When Storm returned to Click’s office, the economist handed him a bound copy of the article that had been the basis for the Click Theory. Storm read it fast, skipping over the equations. Still, he felt like he was starting to understand it. Having seen the model in action helped.
“So there’s one thing I still don’t understand,” Storm said, as much to Xi Bang as to Click. “Say you’re the person killing these bankers. Why? What are you getting out of that? Dr. Click’s model would say you need these bankers alive, acting in concert, not in a morgue somewhere.”
“Well, we’ve already had some time to think about that and we have a theory,” Xi Bang said. “You have to recall, they were not just killed. They were tortured first.”
“Yeah? So?”
“We believe they were tortured for their MonEx passwords,” Xi Bang said.
“Translate, please.”
“The MonEx Four Thousand is the brand of terminal used by most major international currency traders,” Click said. “Part of what makes it popular is the speed with which it completes trades, and that it allows you to access all your accounts through one interface.”
“So if you were looking to pull the so-called Korean trade, that’s what you’d use,” Storm said.
“Exactly,” Xi Bang said. “So, basically, Volkov is collecting these passwords for someone else, someone who would know how to use them to pull off this doomsday scenario.”
“Well, then isn’t this an easy problem to solve?” Storm said. “We just call the people who make the MonEx, tell them those accounts have been compromised, and ask for them to be shut down.”

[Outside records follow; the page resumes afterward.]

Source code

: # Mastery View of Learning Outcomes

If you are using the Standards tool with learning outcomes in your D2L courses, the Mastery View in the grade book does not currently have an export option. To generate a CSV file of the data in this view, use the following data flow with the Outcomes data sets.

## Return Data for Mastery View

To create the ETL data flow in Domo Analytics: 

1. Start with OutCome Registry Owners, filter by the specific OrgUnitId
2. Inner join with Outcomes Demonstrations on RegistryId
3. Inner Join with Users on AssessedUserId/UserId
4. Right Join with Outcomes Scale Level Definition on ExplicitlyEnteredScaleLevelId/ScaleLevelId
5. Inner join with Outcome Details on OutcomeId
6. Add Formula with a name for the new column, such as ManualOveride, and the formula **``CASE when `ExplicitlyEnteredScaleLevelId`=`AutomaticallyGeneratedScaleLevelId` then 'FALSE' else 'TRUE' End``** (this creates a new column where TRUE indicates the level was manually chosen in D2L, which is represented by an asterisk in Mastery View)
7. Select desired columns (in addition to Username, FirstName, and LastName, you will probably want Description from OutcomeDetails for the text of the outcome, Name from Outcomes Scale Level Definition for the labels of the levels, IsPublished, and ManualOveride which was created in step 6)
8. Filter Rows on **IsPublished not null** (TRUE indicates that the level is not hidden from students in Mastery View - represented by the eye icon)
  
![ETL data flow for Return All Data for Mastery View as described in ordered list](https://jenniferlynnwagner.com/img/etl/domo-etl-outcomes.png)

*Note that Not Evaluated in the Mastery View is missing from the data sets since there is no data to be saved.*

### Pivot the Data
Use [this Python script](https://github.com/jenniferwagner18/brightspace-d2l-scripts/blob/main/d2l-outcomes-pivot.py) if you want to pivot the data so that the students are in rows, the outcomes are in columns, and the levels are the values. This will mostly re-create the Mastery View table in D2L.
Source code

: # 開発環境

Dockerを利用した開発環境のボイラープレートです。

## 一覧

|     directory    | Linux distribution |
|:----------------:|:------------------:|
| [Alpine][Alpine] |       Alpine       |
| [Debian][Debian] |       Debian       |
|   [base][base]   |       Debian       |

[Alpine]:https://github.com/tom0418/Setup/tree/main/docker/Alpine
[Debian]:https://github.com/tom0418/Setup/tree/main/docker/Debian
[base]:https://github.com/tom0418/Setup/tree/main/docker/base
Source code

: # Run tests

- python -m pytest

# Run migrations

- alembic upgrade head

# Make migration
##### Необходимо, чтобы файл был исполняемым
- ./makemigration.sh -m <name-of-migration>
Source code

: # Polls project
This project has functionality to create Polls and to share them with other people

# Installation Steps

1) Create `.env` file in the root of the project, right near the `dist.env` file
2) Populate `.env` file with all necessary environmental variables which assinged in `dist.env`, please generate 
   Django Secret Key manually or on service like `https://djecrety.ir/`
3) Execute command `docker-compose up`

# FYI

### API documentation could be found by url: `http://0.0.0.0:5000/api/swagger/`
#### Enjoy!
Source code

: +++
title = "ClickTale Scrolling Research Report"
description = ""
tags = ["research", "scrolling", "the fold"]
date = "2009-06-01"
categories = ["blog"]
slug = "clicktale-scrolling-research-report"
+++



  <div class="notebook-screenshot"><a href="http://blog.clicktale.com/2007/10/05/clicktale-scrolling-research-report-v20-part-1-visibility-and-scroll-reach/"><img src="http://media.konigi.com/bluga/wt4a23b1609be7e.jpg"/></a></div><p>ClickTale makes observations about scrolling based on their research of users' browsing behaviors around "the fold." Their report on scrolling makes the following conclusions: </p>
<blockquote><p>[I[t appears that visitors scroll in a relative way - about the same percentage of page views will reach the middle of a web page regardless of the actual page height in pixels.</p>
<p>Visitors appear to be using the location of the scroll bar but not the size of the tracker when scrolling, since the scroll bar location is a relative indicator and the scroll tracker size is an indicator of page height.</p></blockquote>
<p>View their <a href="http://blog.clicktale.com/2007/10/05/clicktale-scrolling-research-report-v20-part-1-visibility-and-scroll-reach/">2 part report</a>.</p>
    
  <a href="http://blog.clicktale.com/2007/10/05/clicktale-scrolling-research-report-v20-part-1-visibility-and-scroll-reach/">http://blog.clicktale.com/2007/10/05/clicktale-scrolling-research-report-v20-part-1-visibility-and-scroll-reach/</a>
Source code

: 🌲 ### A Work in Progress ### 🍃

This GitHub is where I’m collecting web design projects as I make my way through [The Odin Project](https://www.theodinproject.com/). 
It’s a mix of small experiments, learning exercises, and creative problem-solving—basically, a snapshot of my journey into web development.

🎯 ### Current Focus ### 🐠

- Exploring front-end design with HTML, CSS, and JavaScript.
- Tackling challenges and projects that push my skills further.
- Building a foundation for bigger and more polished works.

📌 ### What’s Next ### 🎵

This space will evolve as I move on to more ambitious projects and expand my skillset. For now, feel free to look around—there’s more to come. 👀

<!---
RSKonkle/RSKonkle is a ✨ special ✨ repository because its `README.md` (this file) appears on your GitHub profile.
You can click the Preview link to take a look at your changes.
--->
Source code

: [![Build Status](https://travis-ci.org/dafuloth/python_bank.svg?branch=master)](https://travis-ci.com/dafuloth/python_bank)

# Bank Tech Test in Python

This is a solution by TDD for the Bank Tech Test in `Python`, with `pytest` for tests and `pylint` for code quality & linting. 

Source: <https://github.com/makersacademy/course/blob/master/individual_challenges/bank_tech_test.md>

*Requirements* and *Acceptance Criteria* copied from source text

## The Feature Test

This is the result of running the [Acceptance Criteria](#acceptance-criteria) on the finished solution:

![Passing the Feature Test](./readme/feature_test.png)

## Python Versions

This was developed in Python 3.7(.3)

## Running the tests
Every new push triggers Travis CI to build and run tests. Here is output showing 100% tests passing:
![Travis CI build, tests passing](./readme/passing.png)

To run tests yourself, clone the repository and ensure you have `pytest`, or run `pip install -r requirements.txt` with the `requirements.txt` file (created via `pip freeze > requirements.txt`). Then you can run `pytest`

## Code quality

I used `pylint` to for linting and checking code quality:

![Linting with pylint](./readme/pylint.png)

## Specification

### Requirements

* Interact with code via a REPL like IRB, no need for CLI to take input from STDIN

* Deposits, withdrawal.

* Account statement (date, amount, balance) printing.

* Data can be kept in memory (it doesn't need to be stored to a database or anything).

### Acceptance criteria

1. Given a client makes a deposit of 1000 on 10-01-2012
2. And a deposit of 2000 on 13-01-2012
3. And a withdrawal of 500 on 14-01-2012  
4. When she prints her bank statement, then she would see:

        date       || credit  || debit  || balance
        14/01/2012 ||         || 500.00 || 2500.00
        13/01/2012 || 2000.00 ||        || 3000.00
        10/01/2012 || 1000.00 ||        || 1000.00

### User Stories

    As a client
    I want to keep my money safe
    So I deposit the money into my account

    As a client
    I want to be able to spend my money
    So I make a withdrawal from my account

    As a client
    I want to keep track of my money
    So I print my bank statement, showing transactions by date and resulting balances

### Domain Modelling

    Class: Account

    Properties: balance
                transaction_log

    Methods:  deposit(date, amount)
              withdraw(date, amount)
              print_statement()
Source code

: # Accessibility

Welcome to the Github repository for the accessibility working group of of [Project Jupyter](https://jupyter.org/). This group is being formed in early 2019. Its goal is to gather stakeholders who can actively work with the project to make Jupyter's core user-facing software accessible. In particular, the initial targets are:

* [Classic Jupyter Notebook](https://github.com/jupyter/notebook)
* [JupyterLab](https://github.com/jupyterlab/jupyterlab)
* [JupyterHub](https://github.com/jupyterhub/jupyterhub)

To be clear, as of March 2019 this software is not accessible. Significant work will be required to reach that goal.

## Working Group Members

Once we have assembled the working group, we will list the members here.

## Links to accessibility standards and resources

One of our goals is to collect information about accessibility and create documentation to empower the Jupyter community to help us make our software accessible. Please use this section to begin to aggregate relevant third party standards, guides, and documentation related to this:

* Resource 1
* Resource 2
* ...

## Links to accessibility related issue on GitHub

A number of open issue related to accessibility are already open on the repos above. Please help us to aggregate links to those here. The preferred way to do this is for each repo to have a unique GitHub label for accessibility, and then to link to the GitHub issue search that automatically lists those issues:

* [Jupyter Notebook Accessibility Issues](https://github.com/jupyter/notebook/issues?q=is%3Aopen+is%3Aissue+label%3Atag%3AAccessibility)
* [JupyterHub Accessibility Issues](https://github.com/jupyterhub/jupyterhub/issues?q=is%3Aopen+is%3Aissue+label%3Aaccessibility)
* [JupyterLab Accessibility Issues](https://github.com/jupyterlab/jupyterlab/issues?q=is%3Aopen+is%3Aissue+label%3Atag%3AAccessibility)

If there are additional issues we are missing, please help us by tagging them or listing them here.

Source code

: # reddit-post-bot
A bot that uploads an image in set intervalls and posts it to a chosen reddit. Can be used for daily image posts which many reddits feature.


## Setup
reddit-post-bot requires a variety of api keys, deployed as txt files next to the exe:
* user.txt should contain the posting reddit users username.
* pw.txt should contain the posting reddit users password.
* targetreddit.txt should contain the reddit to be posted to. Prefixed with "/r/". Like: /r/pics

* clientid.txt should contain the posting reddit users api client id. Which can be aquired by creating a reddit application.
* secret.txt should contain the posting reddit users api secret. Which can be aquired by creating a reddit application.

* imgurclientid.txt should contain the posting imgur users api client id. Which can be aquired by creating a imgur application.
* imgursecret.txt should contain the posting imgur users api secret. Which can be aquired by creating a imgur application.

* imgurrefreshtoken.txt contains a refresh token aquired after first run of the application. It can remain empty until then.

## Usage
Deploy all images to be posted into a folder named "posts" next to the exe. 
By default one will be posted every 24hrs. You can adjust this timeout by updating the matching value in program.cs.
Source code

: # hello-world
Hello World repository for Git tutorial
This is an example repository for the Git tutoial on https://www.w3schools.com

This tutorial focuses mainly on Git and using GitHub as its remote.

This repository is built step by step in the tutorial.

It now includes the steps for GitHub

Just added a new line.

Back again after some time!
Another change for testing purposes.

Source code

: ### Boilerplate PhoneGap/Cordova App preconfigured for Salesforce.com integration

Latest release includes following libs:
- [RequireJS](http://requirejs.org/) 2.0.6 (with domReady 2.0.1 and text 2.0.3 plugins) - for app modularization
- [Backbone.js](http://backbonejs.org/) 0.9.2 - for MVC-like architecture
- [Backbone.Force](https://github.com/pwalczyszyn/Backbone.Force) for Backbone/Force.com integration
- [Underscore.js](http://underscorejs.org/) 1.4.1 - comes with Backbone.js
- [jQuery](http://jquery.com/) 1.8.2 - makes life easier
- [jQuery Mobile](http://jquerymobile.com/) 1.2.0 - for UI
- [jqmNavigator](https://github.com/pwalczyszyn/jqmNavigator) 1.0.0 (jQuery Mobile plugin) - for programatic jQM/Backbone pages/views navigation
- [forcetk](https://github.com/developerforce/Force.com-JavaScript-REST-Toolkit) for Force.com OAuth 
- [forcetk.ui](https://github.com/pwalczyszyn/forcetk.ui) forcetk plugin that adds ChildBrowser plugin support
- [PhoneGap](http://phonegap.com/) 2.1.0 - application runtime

Click had started shaking his head midway through Storm’s so-called solution.
“MonEx makes the terminals and licenses the operating system that runs them,” Click said. “But for liability reasons, it disavows any control over the accounts created on them or what happens with the accounts. Essentially, MonEx is insulating itself legally from this very sort of thing. It’s saying, ‘Hey, we just make the tool. What people do with the tool is up to them.’ The only person who can terminate an account is the pass code holder. And traders treat their pass codes like something more than gold. They are instructed to share them with absolutely no one. Not their spouses. Not their employers. Not anyone. The idea is that if they should happen to die, the accounts die with them.”
“Instead, even though these traders are dead, their accounts live on.”
“As far as the MonEx is concerned, they’re still alive, yes,” Click said.
“But, okay, let’s just say Volkov is able to get two more pass codes and is able to feed them to someone who can make the Click Theory a reality? Why would that person want to do that? Who would actually benefit from the dollar plunging in that matter?”
“Anyone could,” Click said. “Anyone who has advance knowledge that a market is about to make a dramatic move in one direction can use that knowledge to make an extraordinary profit.”
Storm leaned back in his chair, the copy of Click’s article resting on his chest as he stared up at the ceiling for a moment.
“And how many people read the Journal of Global Economics?” he asked.
“There are maybe a few thousand subscribers spread out across the world,” Click said. “Most of those are going to be large university libraries, so there’s no telling how many people are actually reading it. There are probably some large, institutional investors that subscribe, maybe a few of the shops on Wall Street. But when you get right down to it, it might be no more than fifteen hundred people, worldwide. Why do you ask?”
“Because,” Storm said, “at this point, that’s our suspect pool.”